Reduction for failure to produce Notice of Assessment

The court reduced A.B.’s notice period by three months due to his refusal to produce his Notice of Assessment during the mitigation period, drawing an adverse inference that the document would not support his income figures.

“In my view, there can be no acceptable reason for such a refusal,” the court stated. “Obviously, A.B.’s income during the mitigation period is a significant issue in this dispute.

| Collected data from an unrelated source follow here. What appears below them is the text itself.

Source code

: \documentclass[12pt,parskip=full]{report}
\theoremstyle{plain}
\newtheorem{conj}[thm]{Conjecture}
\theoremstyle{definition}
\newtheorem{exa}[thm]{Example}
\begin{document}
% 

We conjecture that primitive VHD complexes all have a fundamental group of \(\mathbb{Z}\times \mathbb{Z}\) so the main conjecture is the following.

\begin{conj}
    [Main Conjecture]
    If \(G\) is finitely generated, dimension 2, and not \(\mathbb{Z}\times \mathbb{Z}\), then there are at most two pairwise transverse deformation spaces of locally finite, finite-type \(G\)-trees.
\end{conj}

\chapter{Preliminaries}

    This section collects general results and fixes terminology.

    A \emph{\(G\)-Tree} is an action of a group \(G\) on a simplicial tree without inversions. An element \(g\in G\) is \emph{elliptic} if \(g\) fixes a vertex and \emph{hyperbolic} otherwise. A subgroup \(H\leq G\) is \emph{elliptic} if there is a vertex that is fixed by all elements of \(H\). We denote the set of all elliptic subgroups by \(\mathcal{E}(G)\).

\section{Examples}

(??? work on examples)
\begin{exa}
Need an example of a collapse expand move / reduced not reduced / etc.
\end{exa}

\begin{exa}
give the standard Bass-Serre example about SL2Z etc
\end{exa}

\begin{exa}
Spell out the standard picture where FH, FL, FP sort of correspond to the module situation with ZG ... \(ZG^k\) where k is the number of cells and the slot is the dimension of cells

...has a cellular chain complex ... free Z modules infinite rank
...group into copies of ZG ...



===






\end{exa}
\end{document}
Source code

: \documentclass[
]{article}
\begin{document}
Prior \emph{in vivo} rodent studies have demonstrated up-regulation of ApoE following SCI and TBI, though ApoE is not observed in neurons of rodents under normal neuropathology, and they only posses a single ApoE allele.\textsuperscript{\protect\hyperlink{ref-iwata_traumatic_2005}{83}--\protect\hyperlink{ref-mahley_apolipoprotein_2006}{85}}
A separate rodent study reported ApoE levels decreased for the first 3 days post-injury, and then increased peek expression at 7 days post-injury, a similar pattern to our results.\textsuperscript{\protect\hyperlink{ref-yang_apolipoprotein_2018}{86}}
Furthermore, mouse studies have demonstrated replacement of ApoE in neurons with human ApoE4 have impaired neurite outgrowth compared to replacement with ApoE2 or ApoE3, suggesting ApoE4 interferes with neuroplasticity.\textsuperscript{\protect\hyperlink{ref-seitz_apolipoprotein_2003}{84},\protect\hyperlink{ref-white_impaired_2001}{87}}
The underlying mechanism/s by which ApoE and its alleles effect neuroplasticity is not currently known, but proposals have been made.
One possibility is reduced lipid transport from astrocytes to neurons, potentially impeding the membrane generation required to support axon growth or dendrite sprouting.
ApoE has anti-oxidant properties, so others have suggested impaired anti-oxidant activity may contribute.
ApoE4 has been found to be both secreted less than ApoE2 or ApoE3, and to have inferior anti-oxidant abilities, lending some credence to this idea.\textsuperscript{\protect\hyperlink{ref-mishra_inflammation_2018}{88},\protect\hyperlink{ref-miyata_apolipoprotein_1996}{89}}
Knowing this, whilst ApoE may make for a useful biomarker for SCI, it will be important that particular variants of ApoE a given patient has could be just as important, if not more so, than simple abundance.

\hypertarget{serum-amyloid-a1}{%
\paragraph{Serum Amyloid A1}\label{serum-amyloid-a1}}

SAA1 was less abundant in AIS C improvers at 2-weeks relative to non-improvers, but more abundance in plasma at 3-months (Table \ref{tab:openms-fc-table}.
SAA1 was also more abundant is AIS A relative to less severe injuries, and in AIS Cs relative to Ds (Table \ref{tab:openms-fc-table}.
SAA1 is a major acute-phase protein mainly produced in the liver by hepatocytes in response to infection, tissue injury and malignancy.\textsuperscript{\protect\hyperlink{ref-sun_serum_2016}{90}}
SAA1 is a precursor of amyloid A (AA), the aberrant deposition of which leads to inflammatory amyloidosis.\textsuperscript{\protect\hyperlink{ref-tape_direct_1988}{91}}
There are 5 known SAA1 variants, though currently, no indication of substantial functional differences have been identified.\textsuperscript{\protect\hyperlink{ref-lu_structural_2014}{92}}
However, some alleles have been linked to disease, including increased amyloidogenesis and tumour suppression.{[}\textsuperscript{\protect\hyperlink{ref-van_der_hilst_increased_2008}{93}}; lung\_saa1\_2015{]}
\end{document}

Salesforce is entitled to proper evidence of what that income was.”

The court noted that A.B. attempted to produce the Notice of Assessment just two days before the motion was to be argued, five months after initially refusing, but Salesforce objected to this late submission.

Compensation calculation

In addition to eight months of pay in lieu of notice (with amounts already paid to be deducted), the court awarded A.B.:

  • Payment of his stub bonus for fiscal year 2023
  • Pro-rated share of his bonus for the portion of the notice period falling within fiscal year 2024
  • Benefits calculated at 5% of his base annual salary for five months and 10% for the remaining month
  • Pro-rated RRSP contributions from March 24, 2023, onward

Despite Salesforce’s argument that A.B. was ineligible for bonus payments under its plan because he would not be an active employee when bonuses were paid, the court found A.B. was entitled to his 2023 bonus since “he ought to have been employed in April 2023, the date on which the bonuses were paid out.”

The court also ruled that A.B. was entitled to a pro-rated bonus during the notice period, noting that while Salesforce claimed the bonus plan was available to all employees, it produced no evidence that A.B. had acknowledged the plan, which did not accompany his employment contract.

Bad faith damages denied

The court rejected A.B.’s claims for punitive damages, aggravated damages, or damages for breach of the duty of good faith in contractual relations.

A.B. had learned of his termination while on vacation when a colleague texted that he had been “deactivated on Slack.” There was no telephone call or meeting related to the termination, which A.B. argued was “callous and impersonal.”

However, the court found that “the circumstances surrounding A.B.’s termination, while not ideal, do not demonstrate bad faith on Salesforce’s part,” noting that as a large employer terminating a significant number of staff, it was not possible to conduct individual termination meetings.

The court concluded: “Salesforce was managing a large layoff. It may have done so imperfectly, but it did not do so in a way that attracts moral, aggravated, or punitive damages.”

The court also denied A.B.’s request for reimbursement of expenses related to skills upgrading during his job search, finding he had not demonstrated this “upskilling” was necessary to find employment.